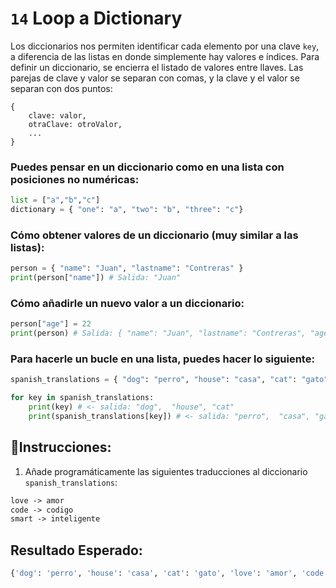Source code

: # `14` Loop a Dictionary

Los diccionarios nos permiten identificar cada elemento por una clave `key`, a diferencia de las listas en donde simplemente hay valores e índices. Para definir un diccionario, se encierra el listado de valores entre llaves. Las parejas de clave y valor se separan con comas, y la clave y el valor se separan con dos puntos: 

```
{
    clave: valor,
    otraClave: otroValor, 
    ...
}
```

### Puedes pensar en un diccionario como en una lista con posiciones no numéricas:

```python
list = ["a","b","c"]
dictionary = { "one": "a", "two": "b", "three": "c"}
```

### Cómo obtener valores de un diccionario (muy similar a las listas):

```python
person = { "name": "Juan", "lastname": "Contreras" }
print(person["name"]) # Salida: "Juan"
```

### Cómo añadirle un nuevo valor a un diccionario:

```python
person["age"] = 22
print(person) # Salida: { "name": "Juan", "lastname": "Contreras", "age": 22 }
```

### Para hacerle un bucle en una lista, puedes hacer lo siguiente:

```python
spanish_translations = { "dog": "perro", "house": "casa", "cat": "gato" }

for key in spanish_translations:
    print(key) # <- salida: "dog",  "house", "cat"
    print(spanish_translations[key]) # <- salida: "perro",  "casa", "gato"
```

## 📝Instrucciones:

1. Añade programáticamente las siguientes traducciones al diccionario `spanish_translations`:

```txt
love -> amor
code -> codigo
smart -> inteligente
```

## Resultado Esperado:

```py
{'dog': 'perro', 'house': 'casa', 'cat': 'gato', 'love': 'amor', 'code': 'codigo', 'smart': 'inteligente'}
```
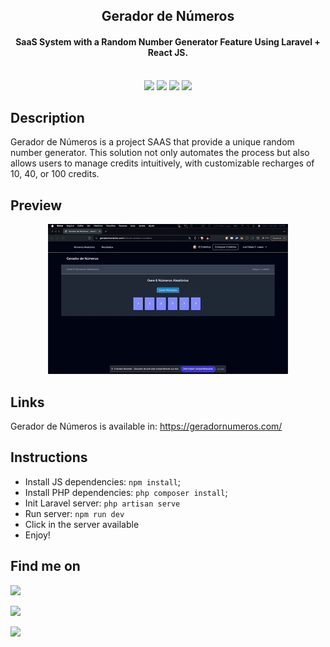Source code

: 
<h2 align="center"> Gerador de Números </h2>

<h4 align="center"> SaaS System with a Random Number Generator Feature Using Laravel + React JS. </h4>

<p align="center">
<br>
    <img src="https://img.shields.io/badge/Author-Luiz Felipe-brown?style=flat-square">
    <img src="https://img.shields.io/badge/Library-React JS-orange?style=flat-square">
    <img src="https://img.shields.io/badge/Framework-Laravel-cyan?style=flat-square">
    <img src="https://img.shields.io/badge/Language-PHP-blue?style=flat-square">
</p>

## Description
Gerador de Números is a project SAAS that provide a unique random number generator. This solution not only automates the process but also allows users to manage credits intuitively, with customizable recharges of 10, 40, or 100 credits.

## Preview
<div align="center">

![Gerador de Números](public/preview.gif)

</div>

## Links
Gerador de Números is available in: https://geradornumeros.com/

## Instructions

- Install JS dependencies: ```npm install```;
- Install PHP dependencies: ```php composer install```;
- Init Laravel server: ```php artisan serve```
- Run server: ```npm run dev```
- Click in the server available
- Enjoy!

## Find me on 
 <a href="mailto:lfelipelopesti@gmail.com" target="_blank"><img src="https://img.shields.io/badge/Email-lfelipelopesti@gmail.com-blue?style=for-the-badge&logo=gmail"></a>

<a href="https://luizfelipelopes.github.io" target="_blank"><img src="https://img.shields.io/badge/Portfolio-luizfelipelopes.github.io-blue?style=for-the-badge&logo=react"></a>

<a href="https://www.linkedin.com/in/luizfelipelopes/" target="_blank"><img src="https://img.shields.io/badge/linkedin-linkedin.com/in/luizfelipelopes-blue?style=for-the-badge&logo=linkedin"></a>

..............................

### What the task asks
Pull each line that includes the word "perro" out of the material above.

### Answer space
spanish_translations = { "dog": "perro", "house": "casa", "cat": "gato" }
    print(spanish_translations[key]) # <- salida: "perro",  "casa", "gato"
{'dog': 'perro', 'house': 'casa', 'cat': 'gato', 'love': 'amor', 'code': 'codigo', 'smart': 'inteligente'}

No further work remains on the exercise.